Beyond these, four key areas come to mind when thinking of the impact of doing the barest minimum:
Quality: When you do just enough to get by, the quality of the work often suffers. Excellence usually requires attention to detail, thoroughness, and a commitment to high standards.
Innovation: Excellent outcomes often come from creativity and innovation, which require extra effort and thinking outside the box. The barest minimum approach typically doesn’t encourage this level of engagement.
Reputation: Consistently delivering only the bare minimum can impact your reputation. People may perceive you as someone who doesn’t strive for more, which can affect opportunities and trust.

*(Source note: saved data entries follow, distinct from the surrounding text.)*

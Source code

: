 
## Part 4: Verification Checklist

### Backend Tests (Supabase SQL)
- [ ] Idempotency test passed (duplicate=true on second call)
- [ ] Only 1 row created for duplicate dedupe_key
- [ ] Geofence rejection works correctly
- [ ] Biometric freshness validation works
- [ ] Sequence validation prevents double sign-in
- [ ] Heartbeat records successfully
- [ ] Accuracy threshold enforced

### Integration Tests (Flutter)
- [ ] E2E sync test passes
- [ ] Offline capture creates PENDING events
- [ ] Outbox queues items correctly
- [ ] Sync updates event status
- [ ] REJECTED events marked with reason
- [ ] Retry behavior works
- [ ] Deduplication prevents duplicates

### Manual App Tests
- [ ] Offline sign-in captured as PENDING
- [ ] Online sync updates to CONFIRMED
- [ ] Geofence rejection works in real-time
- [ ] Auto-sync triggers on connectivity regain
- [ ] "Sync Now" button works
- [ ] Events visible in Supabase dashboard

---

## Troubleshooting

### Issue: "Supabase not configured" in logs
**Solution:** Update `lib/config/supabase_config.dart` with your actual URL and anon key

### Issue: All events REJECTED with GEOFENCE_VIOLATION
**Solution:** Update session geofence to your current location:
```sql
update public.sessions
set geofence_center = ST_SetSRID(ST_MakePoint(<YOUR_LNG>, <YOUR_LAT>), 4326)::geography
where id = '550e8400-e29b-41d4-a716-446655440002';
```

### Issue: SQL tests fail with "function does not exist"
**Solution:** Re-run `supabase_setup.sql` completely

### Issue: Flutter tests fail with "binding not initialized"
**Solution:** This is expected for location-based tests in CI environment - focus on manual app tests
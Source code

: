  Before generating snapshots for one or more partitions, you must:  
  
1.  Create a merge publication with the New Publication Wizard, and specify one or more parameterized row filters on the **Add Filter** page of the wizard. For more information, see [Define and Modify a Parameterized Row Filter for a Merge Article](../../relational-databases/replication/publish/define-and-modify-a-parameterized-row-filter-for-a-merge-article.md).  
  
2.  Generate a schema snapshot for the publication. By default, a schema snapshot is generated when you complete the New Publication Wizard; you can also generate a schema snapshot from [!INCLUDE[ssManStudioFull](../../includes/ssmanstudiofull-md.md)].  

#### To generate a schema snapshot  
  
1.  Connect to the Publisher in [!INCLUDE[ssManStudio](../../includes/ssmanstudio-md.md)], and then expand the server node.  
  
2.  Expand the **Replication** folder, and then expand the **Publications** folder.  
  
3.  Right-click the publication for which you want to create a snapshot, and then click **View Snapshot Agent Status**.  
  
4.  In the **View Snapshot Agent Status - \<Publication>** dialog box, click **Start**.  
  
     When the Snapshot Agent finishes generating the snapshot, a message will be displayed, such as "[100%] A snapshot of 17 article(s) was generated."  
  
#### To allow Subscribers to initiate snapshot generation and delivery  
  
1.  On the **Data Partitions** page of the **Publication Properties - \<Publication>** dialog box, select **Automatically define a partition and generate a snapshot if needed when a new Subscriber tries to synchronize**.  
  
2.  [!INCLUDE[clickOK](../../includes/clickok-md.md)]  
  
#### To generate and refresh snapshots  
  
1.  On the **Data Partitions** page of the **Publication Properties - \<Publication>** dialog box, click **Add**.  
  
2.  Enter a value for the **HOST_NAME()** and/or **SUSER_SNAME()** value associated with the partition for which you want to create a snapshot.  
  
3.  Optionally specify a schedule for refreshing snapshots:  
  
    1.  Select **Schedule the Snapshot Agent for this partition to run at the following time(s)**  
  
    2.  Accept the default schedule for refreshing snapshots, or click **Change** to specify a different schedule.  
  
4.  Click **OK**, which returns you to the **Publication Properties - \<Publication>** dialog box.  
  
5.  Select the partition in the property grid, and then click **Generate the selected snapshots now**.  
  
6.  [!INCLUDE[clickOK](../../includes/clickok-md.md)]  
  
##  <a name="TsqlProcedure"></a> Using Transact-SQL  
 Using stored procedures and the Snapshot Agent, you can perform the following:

Satisfaction: Personal satisfaction and pride in your work are often higher when you know you’ve put in your best effort. Personally, those days are when my sleep is sweetest. Just doing the minimum can lead to a lack of fulfilment and motivation.
Some of the perennial problems we see in society, ongoing concerns, and in individuals draw from people just responding to duty and never going above and beyond. However, progress and excellence in any shape and form require a certain commitment towards the extra, the marginal value, the higher proposition, and the granular perspective requiring deeper reflection and intent. This is the difference between what is acceptable today and what is desired tomorrow.
I invite you to think about ways you have normalised minimum effort and unknowingly acculturated mediocrity. An adjustment to thought and behaviour is all you will need to become that person of value and to produce excellent goods and services.
Think about it.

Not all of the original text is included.